Health & Science
06 Dec, 2020
Why 2021 Could Be the Best Year For You to Start a Company
In the world of startups, there is no guaranteed formula for success, but you need at least four ingredients to avoid failure: a good idea, an outstanding team, enough funding, and a way to find customers.
Great ideas usually either solve a real, significant problem or make life considerably easier. Think of great startup ideas as painkillers: People need them and are willing to pay. The year 2021 will produce a whole range of “painkiller-category” problems that will translate into entrepreneurial opportunities.
Problems create opportunities, and 2021 is not lacking in problems. It’s no coincidence that companies like Uber or Airbnb were founded and thrived after the last financial crisis. They solved real problems (“I need extra cash”) and made life easier (“I want a cheaper, easier option”) at the right time.
Hiring During A Recession
Today, the pandemic has forced millions of qualified, hard-working employees to be let go by their firms. Some of them — maybe you among them — will take matters in their own hands and create a startup. Others will be thrilled to be working for one.
In 2021 it will get much easier to compete for talent and retain employees. Perks like free kombucha, Disneyland furniture, and daily yoga classes at work suddenly sound so “2019” now. This year, offer meaningful work with good pay and possibly some stock options and people will gladly assemble their own Ikea furniture to work for you. Add to that the possibility of worldwide recruiting, which the work-from-home explosion has accelerated, and your inbox will be overflowing with applications.

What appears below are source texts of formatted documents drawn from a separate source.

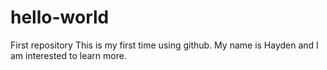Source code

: # hello-world
First repository
This is my first time using github.
My name is Hayden and I am interested to learn more.
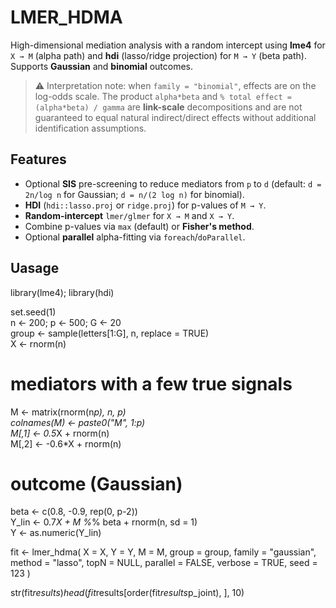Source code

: # LMER_HDMA

High-dimensional mediation analysis with a random intercept using **lme4** for `X → M` (alpha path) and **hdi** (lasso/ridge projection) for `M → Y` (beta path). Supports **Gaussian** and **binomial** outcomes.

> ⚠️ Interpretation note: when `family = "binomial"`, effects are on the log-odds scale. The product `alpha*beta` and `% total effect = (alpha*beta) / gamma` are **link-scale** decompositions and are not guaranteed to equal natural indirect/direct effects without additional identification assumptions.

## Features
- Optional **SIS** pre-screening to reduce mediators from `p` to `d` (default: `d = 2n/log n` for Gaussian; `d = n/(2 log n)` for binomial).
- **HDI** (`hdi::lasso.proj` or `ridge.proj`) for p-values of `M → Y`.
- **Random-intercept** `lmer/glmer` for `X → M` and `X → Y`.
- Combine p-values via `max` (default) or **Fisher's method**.
- Optional **parallel** alpha-fitting via `foreach`/`doParallel`.

## Uasage

library(lme4); library(hdi)

set.seed(1)  
n <- 200; p <- 500; G <- 20  
group <- sample(letters[1:G], n, replace = TRUE)  
X <- rnorm(n)  

# mediators with a few true signals  
M <- matrix(rnorm(n*p), n, p)  
colnames(M) <- paste0("M", 1:p)  
M[,1] <- 0.5*X + rnorm(n)  
M[,2] <- -0.6*X + rnorm(n)  

# outcome (Gaussian)    
beta <- c(0.8, -0.9, rep(0, p-2))  
Y_lin <- 0.7*X + M %*% beta + rnorm(n, sd = 1)  
Y <- as.numeric(Y_lin)  

fit <- lmer_hdma(
  X = X, Y = Y, M = M, group = group,
  family = "gaussian", method = "lasso",
  topN = NULL, parallel = FALSE, verbose = TRUE, seed = 123
)  

str(fit$results)  
head(fit$results[order(fit$results$p_joint), ], 10)  

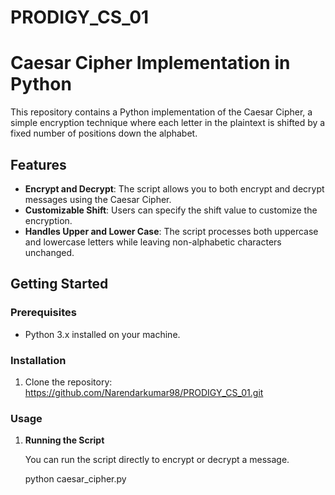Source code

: # PRODIGY_CS_01
# Caesar Cipher Implementation in Python

This repository contains a Python implementation of the Caesar Cipher, a simple encryption technique where each letter in the plaintext is shifted by a fixed number of positions down the alphabet.

## Features

- **Encrypt and Decrypt**: The script allows you to both encrypt and decrypt messages using the Caesar Cipher.
- **Customizable Shift**: Users can specify the shift value to customize the encryption.
- **Handles Upper and Lower Case**: The script processes both uppercase and lowercase letters while leaving non-alphabetic characters unchanged.

## Getting Started

### Prerequisites

- Python 3.x installed on your machine.

### Installation

1. Clone the repository:
   https://github.com/Narendarkumar98/PRODIGY_CS_01.git


### Usage

1. **Running the Script**

   You can run the script directly to encrypt or decrypt a message.

   python caesar_cipher.py
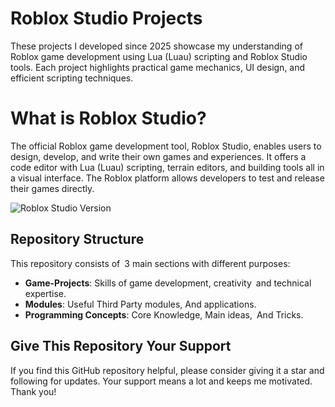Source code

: # Roblox Studio Projects

These projects I developed since 2025 showcase my understanding of Roblox game development using Lua (Luau) scripting and Roblox Studio tools. Each project highlights practical game mechanics, UI design, and efficient scripting techniques.

# What is Roblox Studio?
The official Roblox game development tool, Roblox Studio, enables users to design, develop, and write their own games and experiences. It offers a code editor with Lua (Luau) scripting, terrain editors, and building tools all in a visual interface. The Roblox platform allows developers to test and release their games directly.

![Roblox Studio Version](https://img.shields.io/badge/Version-677-blue)

## Repository Structure

This repository consists of 3 main sections with different purposes:
-   **Game-Projects**: Skills of game development, creativity and technical expertise.
-   **Modules**: Useful Third Party modules, And applications.
-   **Programming Concepts**: Core Knowledge, Main ideas, And Tricks.
## Give This Repository Your Support

[](https://github.com/Jagaradoz/C-Projects#give-this-repository-your-support)

If you find this GitHub repository helpful, please consider giving it a star and following for updates. Your support means a lot and keeps me motivated. Thank you!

Now you might be thinking, “This sounds all well and good, but it will be impossible to raise any money in 2021.”
venture capitalists and angel investors are still here and still have money to invest. It will undoubtedly become harder to raise funds in 2021 compared to 2019. The 2021 funding environment will favor outstanding founders. They will still raise rounds, and the mediocre startups will suffer. But who wants to be mediocre anyways?
Let’s consider a temporary shortage of capital a good thing. Less funding means the quality of entrepreneurship will rise again. Fewer dollars will force everyone to work harder and get better. In my first two years after starting up, I would think three times before spending a dime. For example, we would never pay for any sales leads datasets but instead hack together a script to scrape such data from public sites for free. This instilled a culture of frugality that lasted much longer than the actual bootstrapping phase.
In normal times, nobody needs a $50 million Series A round six months after starting their company. A lot of such rounds led to premature scaling and created more damage than value. Potentially good companies like WeWork, blitzscaled, straight into trouble.
Use the temporary shortage of capital to your advantage and foster a culture of frugality and wits. No business-class flights or $1,000 office chairs. The leaner you operate, the better.
Take advantage of the low advertising prices as well. If you truly offer something that people need, now is the best time to attract users cheaply. With marketing budgets cut down to almost zero in a lot of cases, you’ll be able to buy low-priced ad inventory, especially in digital channels.